The first thing a collections agency seeking to collect on credit card debt will attempt to do is get in contact with you. The agency initially will try to send a letter to your physical mailing address on file. If the bill collector fails to get in contact with you that way, it call the phone numbers you have listed. If you are not responding to phone calls, it will likely try to get in contact with you by calling your references and work numbers. It might also try to reach any family members for which they have numbers. The collector are restricted on where and when they can contact you, though. For example, the collector cannot continue to call your place of employment if it has been informed that your employer disapproves. Its calls to you are also limited to between 8 a.m. and 9 p.m.
Collections agencies are also restricted on the rhetorical tactics they may use to collect a debt. According to the Federal Trade Commission, collections agencies may not, "harass, oppress, or abuse you... [or] lie when collecting debts, such as falsely implying that you have committed a crime." In addition, the agencies must identify themselves and their purpose when on the phone. If you ask in writing for them to stop contacting you, they must oblige. Privacy restrictions also forbid them to convey information about your account to anyone you have not authorized to receive the information.

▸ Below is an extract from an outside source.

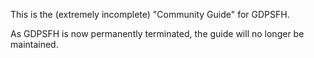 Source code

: This is the (extremely incomplete) "Community Guide" for GDPSFH.

As GDPSFH is now permanently terminated, the guide will no longer be maintained.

If you are being contacted by a collections agency for credit card debt, there may be several avenues you can explore. One option is to simply pay off the debt immediately and try to rebuild your credit. Most of the time, if the debt has already gone to collections, this is not an option. Many collections agencies can set you up on a payment plan that will be easier for you to deliver on. In some cases, the collections agencies will negotiate a lower balance to repay, helping to bring down the amount that you need to repay.

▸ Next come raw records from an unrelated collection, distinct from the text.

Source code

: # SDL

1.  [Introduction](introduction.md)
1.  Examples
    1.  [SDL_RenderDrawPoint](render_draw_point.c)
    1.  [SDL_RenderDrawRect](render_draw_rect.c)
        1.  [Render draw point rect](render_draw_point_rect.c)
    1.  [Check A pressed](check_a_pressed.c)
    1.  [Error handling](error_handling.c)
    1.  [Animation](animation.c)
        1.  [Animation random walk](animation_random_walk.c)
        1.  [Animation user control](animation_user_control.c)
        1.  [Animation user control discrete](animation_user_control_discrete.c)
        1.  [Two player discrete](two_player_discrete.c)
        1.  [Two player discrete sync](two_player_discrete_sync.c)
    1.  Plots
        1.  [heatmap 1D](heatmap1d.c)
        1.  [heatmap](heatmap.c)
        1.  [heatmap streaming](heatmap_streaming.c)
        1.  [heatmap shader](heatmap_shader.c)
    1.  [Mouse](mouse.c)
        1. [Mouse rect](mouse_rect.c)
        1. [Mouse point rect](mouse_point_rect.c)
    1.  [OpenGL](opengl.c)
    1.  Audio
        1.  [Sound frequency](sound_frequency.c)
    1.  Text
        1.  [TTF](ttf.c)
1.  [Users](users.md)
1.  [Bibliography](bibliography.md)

However, one important thing to keep in mind is that the collections process will stay on your credit report for seven years from the date it was reported to the credit bureau, or in cases of civil court judgments, from the date of judgment, so you should not pay the debt back until you can afford to do so. Check your state laws to find out if any other regulations may apply, as these can vary from state to state.
With this in mind, it is important to keep a close eye on your credit report. If different collections agencies deal with your credit debt, every time a new agency purchases this debt, they will report to the credit bureau. One issue of credit card debt delinquency could end up reported several times. Usually you can dispute this with the credit bureau and attempt to have all the reporting with the exception of the initial report removed.